Jennifer Koh

Visiting Lecturer and Director of Immigration Clinic, University of Washington School of Law/ Visiting Professor of Law, UC Irvine School of Law
Border Criminologies

Biography

Professor Jennifer Koh researches, teaches and advocates on immigration issues in the United States.  Her research focuses on the convergence of the immigration enforcement and criminal justice systems; the legal frameworks governing deportation, particularly streamlined procedures that take place outside the immigration courts; and the federal courts’ treatment of immigration claims. Her scholarship has appeared (or will appear) in journals such as the Yale Law Journal, Washington University Law Review, Southern California Law Review, Stanford Law Review Online, Duke Law Journal Online, North Carolina Law Review, Florida Law Review, and Wisconsin Law Review. The United States Supreme Court (in a majority opinion authored by Justice Ruth Bader Ginsburg) and the Ninth Circuit Court of Appeals have cited her scholarship.

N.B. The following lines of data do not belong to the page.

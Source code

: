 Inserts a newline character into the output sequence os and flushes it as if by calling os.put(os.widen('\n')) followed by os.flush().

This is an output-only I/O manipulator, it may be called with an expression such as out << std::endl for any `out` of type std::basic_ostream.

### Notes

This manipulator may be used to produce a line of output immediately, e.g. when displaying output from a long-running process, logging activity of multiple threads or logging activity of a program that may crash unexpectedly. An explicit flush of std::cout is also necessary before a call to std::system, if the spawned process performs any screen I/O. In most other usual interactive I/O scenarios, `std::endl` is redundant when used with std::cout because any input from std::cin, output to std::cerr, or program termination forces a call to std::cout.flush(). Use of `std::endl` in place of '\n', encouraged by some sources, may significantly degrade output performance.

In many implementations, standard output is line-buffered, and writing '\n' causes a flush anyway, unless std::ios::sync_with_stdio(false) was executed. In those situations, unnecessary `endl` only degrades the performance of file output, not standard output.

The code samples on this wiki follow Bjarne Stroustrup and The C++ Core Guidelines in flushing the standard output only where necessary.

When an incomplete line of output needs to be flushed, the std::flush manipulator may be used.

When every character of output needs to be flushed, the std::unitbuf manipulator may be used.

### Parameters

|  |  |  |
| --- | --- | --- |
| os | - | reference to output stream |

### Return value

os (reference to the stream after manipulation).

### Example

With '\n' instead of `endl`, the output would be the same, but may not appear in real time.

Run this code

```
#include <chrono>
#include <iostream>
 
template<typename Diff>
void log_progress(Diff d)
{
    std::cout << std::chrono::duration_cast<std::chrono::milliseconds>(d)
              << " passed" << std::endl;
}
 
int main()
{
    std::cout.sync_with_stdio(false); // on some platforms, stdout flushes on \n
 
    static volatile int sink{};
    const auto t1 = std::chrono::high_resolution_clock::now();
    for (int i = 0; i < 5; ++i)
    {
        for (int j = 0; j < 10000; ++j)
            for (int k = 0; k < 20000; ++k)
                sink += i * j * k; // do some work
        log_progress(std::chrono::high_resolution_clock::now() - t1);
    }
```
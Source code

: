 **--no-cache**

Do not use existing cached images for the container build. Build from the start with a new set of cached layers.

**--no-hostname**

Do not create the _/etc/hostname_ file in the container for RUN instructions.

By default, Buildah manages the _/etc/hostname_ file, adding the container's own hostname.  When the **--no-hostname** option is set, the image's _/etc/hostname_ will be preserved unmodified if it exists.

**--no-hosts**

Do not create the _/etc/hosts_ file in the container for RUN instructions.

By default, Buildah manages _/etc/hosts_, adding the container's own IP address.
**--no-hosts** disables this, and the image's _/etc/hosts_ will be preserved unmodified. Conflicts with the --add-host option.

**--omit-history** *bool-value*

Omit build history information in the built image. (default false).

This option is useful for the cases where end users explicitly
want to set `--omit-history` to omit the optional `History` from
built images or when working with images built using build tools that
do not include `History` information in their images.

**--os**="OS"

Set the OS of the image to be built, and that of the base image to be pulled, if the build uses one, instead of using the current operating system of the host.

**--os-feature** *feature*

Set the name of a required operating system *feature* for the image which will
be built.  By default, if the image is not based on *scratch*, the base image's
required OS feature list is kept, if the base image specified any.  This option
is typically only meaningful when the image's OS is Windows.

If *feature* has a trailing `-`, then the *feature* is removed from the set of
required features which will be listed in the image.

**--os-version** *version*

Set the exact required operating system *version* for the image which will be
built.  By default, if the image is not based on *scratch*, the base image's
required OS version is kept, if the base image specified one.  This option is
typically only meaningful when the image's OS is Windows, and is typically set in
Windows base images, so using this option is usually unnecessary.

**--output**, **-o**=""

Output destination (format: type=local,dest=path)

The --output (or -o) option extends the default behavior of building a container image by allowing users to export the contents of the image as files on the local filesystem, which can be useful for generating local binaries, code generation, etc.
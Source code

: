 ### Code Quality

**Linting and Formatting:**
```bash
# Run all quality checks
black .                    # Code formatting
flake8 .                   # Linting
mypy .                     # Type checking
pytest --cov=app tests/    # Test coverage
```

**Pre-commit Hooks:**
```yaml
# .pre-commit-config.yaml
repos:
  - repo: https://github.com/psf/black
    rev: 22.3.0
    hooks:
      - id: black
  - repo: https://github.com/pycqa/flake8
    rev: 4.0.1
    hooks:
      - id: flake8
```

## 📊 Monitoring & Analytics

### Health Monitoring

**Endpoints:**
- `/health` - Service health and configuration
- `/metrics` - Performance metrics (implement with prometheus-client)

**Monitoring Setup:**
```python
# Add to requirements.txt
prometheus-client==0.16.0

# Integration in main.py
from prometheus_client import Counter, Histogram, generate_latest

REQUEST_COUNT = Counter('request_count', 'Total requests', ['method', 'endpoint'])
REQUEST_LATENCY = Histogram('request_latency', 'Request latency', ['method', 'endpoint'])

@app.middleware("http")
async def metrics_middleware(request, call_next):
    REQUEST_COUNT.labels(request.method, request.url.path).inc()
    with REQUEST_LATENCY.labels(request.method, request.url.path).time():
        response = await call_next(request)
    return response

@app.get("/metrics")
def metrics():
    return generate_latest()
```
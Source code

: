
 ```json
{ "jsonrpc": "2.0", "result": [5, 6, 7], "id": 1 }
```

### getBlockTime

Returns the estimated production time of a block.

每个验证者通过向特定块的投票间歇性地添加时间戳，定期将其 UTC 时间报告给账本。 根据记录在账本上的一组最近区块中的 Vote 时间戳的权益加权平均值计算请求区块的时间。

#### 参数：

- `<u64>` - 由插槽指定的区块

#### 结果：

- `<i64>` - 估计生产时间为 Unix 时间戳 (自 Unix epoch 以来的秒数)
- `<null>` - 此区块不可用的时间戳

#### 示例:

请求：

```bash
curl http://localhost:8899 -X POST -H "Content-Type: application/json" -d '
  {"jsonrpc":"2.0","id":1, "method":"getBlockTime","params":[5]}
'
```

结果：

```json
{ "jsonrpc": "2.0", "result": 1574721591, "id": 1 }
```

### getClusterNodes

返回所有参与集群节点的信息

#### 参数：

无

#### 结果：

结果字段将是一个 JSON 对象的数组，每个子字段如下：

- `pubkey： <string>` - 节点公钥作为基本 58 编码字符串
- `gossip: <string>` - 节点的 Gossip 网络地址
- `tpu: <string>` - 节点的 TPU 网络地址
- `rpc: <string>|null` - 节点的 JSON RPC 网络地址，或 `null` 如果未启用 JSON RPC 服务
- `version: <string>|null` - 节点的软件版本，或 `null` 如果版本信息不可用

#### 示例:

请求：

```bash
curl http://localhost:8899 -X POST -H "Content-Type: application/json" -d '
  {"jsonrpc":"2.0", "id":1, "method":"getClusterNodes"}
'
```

Professor Koh’s teaching career includes appointments as a Professor of Law and the founding director of the Immigration Clinic at Western State College of Law in Irvine, Calif., a Clinical Lecturer and Cooley Godward Kronish Fellow in the Immigrants’ Rights Clinic at Stanford Law School, a visiting professor at UC Irvine School of Law and visiting lecturer at the University of Washington School of Law. She is a frequent speaker and commentator on immigrants’ rights and social justice issues throughout the U.S. She has appeared in the Los Angeles Times, Washington Post, Christian Science Monitor, Law360, Reveal Magazine, Orange County Register and various other media outlets and podcasts. She currently serves on the Board of Editors for the Clinical Law Review, a peer-reviewed journal devoted to lawyering theory and clinical pedagogy. She is also on the Boards of Directors for the Orange County Justice Fund and the Public Law Center. She received her J.D. from Columbia Law School and her B.A. from Yale University.